Document images with source code:
****
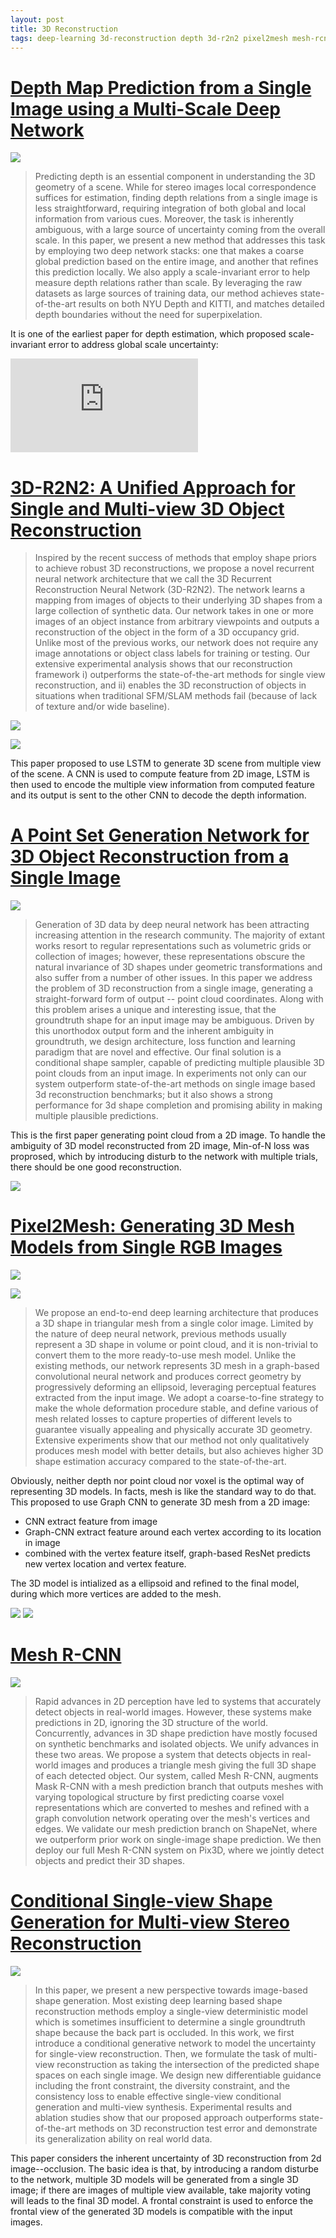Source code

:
 ```yaml
---
layout: post
title: 3D Reconstruction
tags: deep-learning 3d-reconstruction depth 3d-r2n2 pixel2mesh mesh-rcnn
---
```


# [Depth Map Prediction from a Single Image using a Multi-Scale Deep Network](https://papers.nips.cc/paper/5539-depth-map-prediction-from-a-single-image-using-a-multi-scale-deep-network.pdf)

![](https://mmbiz.qpic.cn/mmbiz_jpg/yNnalkXE7oX8HdKQiaQRBCVvDergu7X2tZCFBZYib9jR6Z3stKjtWdSnhYz6AibCqwgnLeyG2ZGswFYEUb91OJK6A/640?wx_fmt=jpeg&tp=webp&wxfrom=5&wx_lazy=1&wx_co=1)

> Predicting depth is an essential component in understanding the 3D geometry of a scene. While for stereo images local correspondence suffices for estimation, finding depth relations from a single image is less straightforward, requiring integration of both global and local information from various cues. Moreover, the task is inherently ambiguous, with a large source of uncertainty coming from the overall scale. In this paper, we present a new method that addresses this task by employing two deep network stacks: one that makes a coarse global prediction based on the entire image, and another that refines this prediction locally. We also apply a scale-invariant error to help measure depth relations rather than scale. By leveraging the raw datasets as large sources of training data, our method achieves state-of-the-art results on both NYU Depth and KITTI, and matches detailed depth boundaries without the need for superpixelation.

It is one of the earliest paper for depth estimation, which proposed scale-invariant error to address global scale uncertainty:

![$$\ell(y,\hat{y})=\sum_{i,j}{log(\frac{y_i}{y_j})-\log{(\frac{\hat{y}_i}{-\hat{y}_j})}}$$](https://latex.codecogs.com/gif.latex?%5Cell%28y%2C%5Chat%7By%7D%29%3D%5Csum_%7Bi%2Cj%7D%7Blog%28%5Cfrac%7By_i%7D%7By_j%7D%29-%5Clog%7B%28%5Cfrac%7B%5Chat%7By%7D_i%7D%7B-%5Chat%7By%7D_j%7D%29%7D%7D)

# [3D-R2N2: A Unified Approach for Single and Multi-view 3D Object Reconstruction](https://arxiv.org/abs/1604.00449)

> Inspired by the recent success of methods that employ shape priors to achieve robust 3D reconstructions, we propose a novel recurrent neural network architecture that we call the 3D Recurrent Reconstruction Neural Network (3D-R2N2). The network learns a mapping from images of objects to their underlying 3D shapes from a large collection of synthetic data. Our network takes in one or more images of an object instance from arbitrary viewpoints and outputs a reconstruction of the object in the form of a 3D occupancy grid. Unlike most of the previous works, our network does not require any image annotations or object class labels for training or testing. Our extensive experimental analysis shows that our reconstruction framework i) outperforms the state-of-the-art methods for single view reconstruction, and ii) enables the 3D reconstruction of objects in situations when traditional SFM/SLAM methods fail (because of lack of texture and/or wide baseline).

![](https://mmbiz.qpic.cn/mmbiz_jpg/yNnalkXE7oX8HdKQiaQRBCVvDergu7X2tNdNe4yjwsme9qDu1phx0giaoL9zr4z4fDialOImNjBBa91TGNXrfGJMQ/640?wx_fmt=jpeg&tp=webp&wxfrom=5&wx_lazy=1&wx_co=1)

![](https://mmbiz.qpic.cn/mmbiz_jpg/yNnalkXE7oX8HdKQiaQRBCVvDergu7X2tgvFZ4ppBvaVOeO1Tk4xhPKm1nCU6Be3wfspczyyEdGyIj5D11ZuLog/640?wx_fmt=jpeg&tp=webp&wxfrom=5&wx_lazy=1&wx_co=1)

This paper proposed to use LSTM to generate 3D scene from multiple view of the scene. A CNN is used to compute feature from 2D image, LSTM is then used to encode the multiple view information from computed feature and its output is sent to the other CNN to decode the depth information.

# [A Point Set Generation Network for 3D Object Reconstruction from a Single Image](https://arxiv.org/abs/1612.00603)

![](https://mmbiz.qpic.cn/mmbiz_jpg/yNnalkXE7oX8HdKQiaQRBCVvDergu7X2tuoErHhicXDDVhoe0gNSSdqoDuERAF9evBpyBicIo9w96ibof92Uu95jkw/640?wx_fmt=jpeg&tp=webp&wxfrom=5&wx_lazy=1&wx_co=1)

> Generation of 3D data by deep neural network has been attracting increasing attention in the research community. The majority of extant works resort to regular representations such as volumetric grids or collection of images; however, these representations obscure the natural invariance of 3D shapes under geometric transformations and also suffer from a number of other issues. In this paper we address the problem of 3D reconstruction from a single image, generating a straight-forward form of output -- point cloud coordinates. Along with this problem arises a unique and interesting issue, that the groundtruth shape for an input image may be ambiguous. Driven by this unorthodox output form and the inherent ambiguity in groundtruth, we design architecture, loss function and learning paradigm that are novel and effective. Our final solution is a conditional shape sampler, capable of predicting multiple plausible 3D point clouds from an input image. In experiments not only can our system outperform state-of-the-art methods on single image based 3d reconstruction benchmarks; but it also shows a strong performance for 3d shape completion and promising ability in making multiple plausible predictions.

This is the first paper generating point cloud from a 2D image. To handle the ambiguity of 3D model reconstructed from 2D image, Min-of-N loss was proprosed, which by introducing disturb to the network with multiple trials, there should be one good reconstruction.

![](https://mmbiz.qpic.cn/mmbiz_jpg/yNnalkXE7oX8HdKQiaQRBCVvDergu7X2tNK7IpSBiayyqRcLKkniaPvA9C3SrpTOu4jSxzKYzicn8aHBVO9C8Aux2w/640?wx_fmt=jpeg&tp=webp&wxfrom=5&wx_lazy=1&wx_co=1)

# [Pixel2Mesh: Generating 3D Mesh Models from Single RGB Images](https://arxiv.org/abs/1804.01654)

![](https://mmbiz.qpic.cn/mmbiz_jpg/yNnalkXE7oX8HdKQiaQRBCVvDergu7X2tAbU1bT0GaPiaCQUL60ibPdWdwadUHP4dnrPD5Ne3jHibuRmIxASZGOB4g/640?wx_fmt=jpeg&tp=webp&wxfrom=5&wx_lazy=1&wx_co=1)

![](https://mmbiz.qpic.cn/mmbiz_jpg/yNnalkXE7oX8HdKQiaQRBCVvDergu7X2tjGySQzZcT1lqJM29IjkB07AVos8Qo0XHuDAbLROlKyamLeLhSWy55A/640?wx_fmt=jpeg&tp=webp&wxfrom=5&wx_lazy=1&wx_co=1)

> We propose an end-to-end deep learning architecture that produces a 3D shape in triangular mesh from a single color image. Limited by the nature of deep neural network, previous methods usually represent a 3D shape in volume or point cloud, and it is non-trivial to convert them to the more ready-to-use mesh model. Unlike the existing methods, our network represents 3D mesh in a graph-based convolutional neural network and produces correct geometry by progressively deforming an ellipsoid, leveraging perceptual features extracted from the input image. We adopt a coarse-to-fine strategy to make the whole deformation procedure stable, and define various of mesh related losses to capture properties of different levels to guarantee visually appealing and physically accurate 3D geometry. Extensive experiments show that our method not only qualitatively produces mesh model with better details, but also achieves higher 3D shape estimation accuracy compared to the state-of-the-art.

Obviously, neither depth nor point cloud nor voxel is the optimal way of representing 3D models. In facts, mesh is like the standard way to do that. This proposed to use Graph CNN to generate 3D mesh from a 2D image:
- CNN extract feature from image
- Graph-CNN extract feature around each vertex according to its location in image
- combined with the vertex feature itself, graph-based ResNet predicts new vertex location and vertex feature.

The 3D model is intialized as a ellipsoid and refined to the final model, during which more vertices are added to the mesh.

![](https://mmbiz.qpic.cn/mmbiz_jpg/yNnalkXE7oX8HdKQiaQRBCVvDergu7X2tAwS8ZC3GeRWyuJUWztKblMTciaibGyAufQ1XTTBTggv71Fzz28MPodaQ/640?wx_fmt=jpeg&tp=webp&wxfrom=5&wx_lazy=1&wx_co=1)
![](https://mmbiz.qpic.cn/mmbiz_jpg/yNnalkXE7oX8HdKQiaQRBCVvDergu7X2tX7gPC2FN7SicnlXibc7mr4icWfhPbLbnhquvusSSaupo2Qvwb31xibaSkQ/640?wx_fmt=jpeg&tp=webp&wxfrom=5&wx_lazy=1&wx_co=1)

# [Mesh R-CNN](https://arxiv.org/abs/1906.02739)

![](https://mmbiz.qpic.cn/mmbiz_jpg/yNnalkXE7oX8HdKQiaQRBCVvDergu7X2tniaWIRJxVewq9Ho8ziaoiarInnEWkYOg5XO6eRLIZ05Xh5NNXXTBoiczWw/640?wx_fmt=jpeg&tp=webp&wxfrom=5&wx_lazy=1&wx_co=1)

> Rapid advances in 2D perception have led to systems that accurately detect objects in real-world images. However, these systems make predictions in 2D, ignoring the 3D structure of the world. Concurrently, advances in 3D shape prediction have mostly focused on synthetic benchmarks and isolated objects. We unify advances in these two areas. We propose a system that detects objects in real-world images and produces a triangle mesh giving the full 3D shape of each detected object. Our system, called Mesh R-CNN, augments Mask R-CNN with a mesh prediction branch that outputs meshes with varying topological structure by first predicting coarse voxel representations which are converted to meshes and refined with a graph convolution network operating over the mesh's vertices and edges. We validate our mesh prediction branch on ShapeNet, where we outperform prior work on single-image shape prediction. We then deploy our full Mesh R-CNN system on Pix3D, where we jointly detect objects and predict their 3D shapes.

# [Conditional Single-view Shape Generation for Multi-view Stereo Reconstruction](https://arxiv.org/abs/1904.06699)

![](https://mmbiz.qpic.cn/mmbiz_jpg/yNnalkXE7oX8HdKQiaQRBCVvDergu7X2tgiaHrGV4Xs0uRpfu5m74AOvsqdV5Z9R5POKNNSHQm8dOqHniaXC5iadvA/640?wx_fmt=jpeg&tp=webp&wxfrom=5&wx_lazy=1&wx_co=1)

> In this paper, we present a new perspective towards image-based shape generation. Most existing deep learning based shape reconstruction methods employ a single-view deterministic model which is sometimes insufficient to determine a single groundtruth shape because the back part is occluded. In this work, we first introduce a conditional generative network to model the uncertainty for single-view reconstruction. Then, we formulate the task of multi-view reconstruction as taking the intersection of the predicted shape spaces on each single image. We design new differentiable guidance including the front constraint, the diversity constraint, and the consistency loss to enable effective single-view conditional generation and multi-view synthesis. Experimental results and ablation studies show that our proposed approach outperforms state-of-the-art methods on 3D reconstruction test error and demonstrate its generalization ability on real world data.

This paper considers the inherent uncertainty of 3D reconstruction from 2d image--occlusion. The basic idea is that, by introducing a random disturbe to the network, multiple 3D models will be generated from a single 3D image; if there are images of multiple view available, take majority voting will leads to the final 3D model. A frontal constraint is used to enforce the frontal view of the generated 3D models is compatible with the input images.
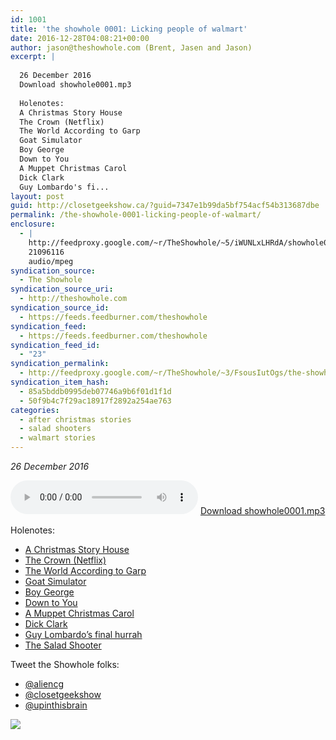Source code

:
 ```yaml
---
id: 1001
title: 'the showhole 0001: Licking people of walmart'
date: 2016-12-28T04:08:21+00:00
author: jason@theshowhole.com (Brent, Jasen and Jason)
excerpt: |
  
  26 December 2016
  Download showhole0001.mp3
  
  Holenotes:
  A Christmas Story House
  The Crown (Netflix)
  The World According to Garp
  Goat Simulator
  Boy George
  Down to You
  A Muppet Christmas Carol
  Dick Clark
  Guy Lombardo's fi...
layout: post
guid: http://closetgeekshow.ca/?guid=7347e1b99da5bf754acf54b313687dbe
permalink: /the-showhole-0001-licking-people-of-walmart/
enclosure:
  - |
    http://feedproxy.google.com/~r/TheShowhole/~5/iWUNLxLHRdA/showhole0001.mp3
    21096116
    audio/mpeg
syndication_source:
  - The Showhole
syndication_source_uri:
  - http://theshowhole.com
syndication_source_id:
  - https://feeds.feedburner.com/theshowhole
syndication_feed:
  - https://feeds.feedburner.com/theshowhole
syndication_feed_id:
  - "23"
syndication_permalink:
  - http://feedproxy.google.com/~r/TheShowhole/~3/FsousIutOgs/the-showhole-0001-licking-people-of-walmart
syndication_item_hash:
  - 85a5bddb0995deb07746a9b6f01d1f1d
  - 50f9b4c7f29ac18917f2892a254ae763
categories:
  - after christmas stories
  - salad shooters
  - walmart stories
---
```

<div class="posthaven-post-body">
  <p>
    <i>26 December 2016</i>
  </p>
  
  <p>
    <div class="posthaven-file posthaven-file-audio posthaven-file-state-processed" id="posthaven_audio_1818866" >
      <audio controls src="https://phaven-prod.s3.amazonaws.com/files/audio_part/asset/1818866/8I6xPTZ5-siFkNlHiROnoOZYVzg/showhole0001.mp3" type="audio/mpeg"></audio> <a class="posthaven-file-download" download href="https://phaven-prod.s3.amazonaws.com/files/audio_part/asset/1818866/8I6xPTZ5-siFkNlHiROnoOZYVzg/showhole0001.mp3">Download showhole0001.mp3</a>
    </div>
  </p>
  
  <p>
    Holenotes:
  </p>
  
  <ul>
    <li>
      <a href="http://www.achristmasstoryhouse.com/">A Christmas Story House</a>
    </li>
    <li>
      <a href="https://www.netflix.com/title/80025678">The Crown (Netflix)</a>
    </li>
    <li>
      <a href="https://www.youtube.com/watch?v=xVT46mh22iw" title="Link: https://www.youtube.com/watch?v=xVT46mh22iw">The World According to Garp</a>
    </li>
    <li>
      <a href="http://goat-simulator.com/">Goat Simulator</a>
    </li>
    <li>
      <a href="http://www.boygeorgeuk.com/">Boy George</a>
    </li>
    <li>
      <a href="https://www.youtube.com/watch?v=tdnZYsDOxfI" title="Link: https://www.youtube.com/watch?v=tdnZYsDOxfI">Down to You</a>
    </li>
    <li>
      <a href="https://www.youtube.com/watch?v=dhpu2tq9GG4">A Muppet Christmas Carol</a>
    </li>
    <li>
      <a href="https://www.youtube.com/watch?v=0o3iuodXfzg">Dick Clark</a>
    </li>
    <li>
      <a href="https://www.youtube.com/watch?v=pL60HdslvOk">Guy Lombardo&#8217;s final hurrah</a>
    </li>
    <li>
      <a href="https://www.youtube.com/watch?v=lvL-I3Dfeqc" title="Link: https://www.youtube.com/watch?v=lvL-I3Dfeqc">The Salad Shooter</a>
    </li>
  </ul>
  
  <p>
    Tweet the Showhole folks:
  </p>
  
  <ul>
    <li>
      <a href="https://twitter.com/AlienCG">@aliencg</a>
    </li>
    <li>
      <a href="https://twitter.com/closetgeekshow">@closetgeekshow</a>
    </li>
    <li>
      <a href="https://twitter.com/upinthisbrain">@upinthisbrain</a>
    </li>
  </ul>
  
  <div class="posthaven-gallery" id="posthaven_gallery[1126579]">
    <p class="posthaven-file posthaven-file-image posthaven-file-state-processed">
      <img class="posthaven-gallery-image" src="https://phaven-prod.s3.amazonaws.com/files/image_part/asset/1818867/pCTx35sOT99w7MVfzIzFZmIdE1w/medium_ShowHole_cropped_50.jpg" data-posthaven-state='processed'
data-medium-src='https://phaven-prod.s3.amazonaws.com/files/image_part/asset/1818867/pCTx35sOT99w7MVfzIzFZmIdE1w/medium_ShowHole_cropped_50.jpg'
data-medium-width='788'
data-medium-height='533'
data-large-src='https://phaven-prod.s3.amazonaws.com/files/image_part/asset/1818867/pCTx35sOT99w7MVfzIzFZmIdE1w/large_ShowHole_cropped_50.jpg'
data-large-width='788'
data-large-height='533'
data-thumb-src='https://phaven-prod.s3.amazonaws.com/files/image_part/asset/1818867/pCTx35sOT99w7MVfzIzFZmIdE1w/thumb_ShowHole_cropped_50.jpg'
data-thumb-width='200'
data-thumb-height='200'
data-xlarge-src='https://phaven-prod.s3.amazonaws.com/files/image_part/asset/1818867/pCTx35sOT99w7MVfzIzFZmIdE1w/xlarge_ShowHole_cropped_50.jpg'
data-xlarge-width='788'
data-xlarge-height='533'
data-orig-src='https://phaven-prod.s3.amazonaws.com/files/image_part/asset/1818867/pCTx35sOT99w7MVfzIzFZmIdE1w/ShowHole_cropped_50.jpg'
data-orig-width='788'
data-orig-height='533'
data-posthaven-id='1818867' />
    </p></p>
  </div></p> 
  
  <p>
  </p>
</div>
****
Work to be completed: For every line above that has "arxiv" in it, copy the line.

Exercise response:
# [3D-R2N2: A Unified Approach for Single and Multi-view 3D Object Reconstruction](https://arxiv.org/abs/1604.00449)
# [A Point Set Generation Network for 3D Object Reconstruction from a Single Image](https://arxiv.org/abs/1612.00603)
# [Pixel2Mesh: Generating 3D Mesh Models from Single RGB Images](https://arxiv.org/abs/1804.01654)
# [Mesh R-CNN](https://arxiv.org/abs/1906.02739)
# [Conditional Single-view Shape Generation for Multi-view Stereo Reconstruction](https://arxiv.org/abs/1904.06699)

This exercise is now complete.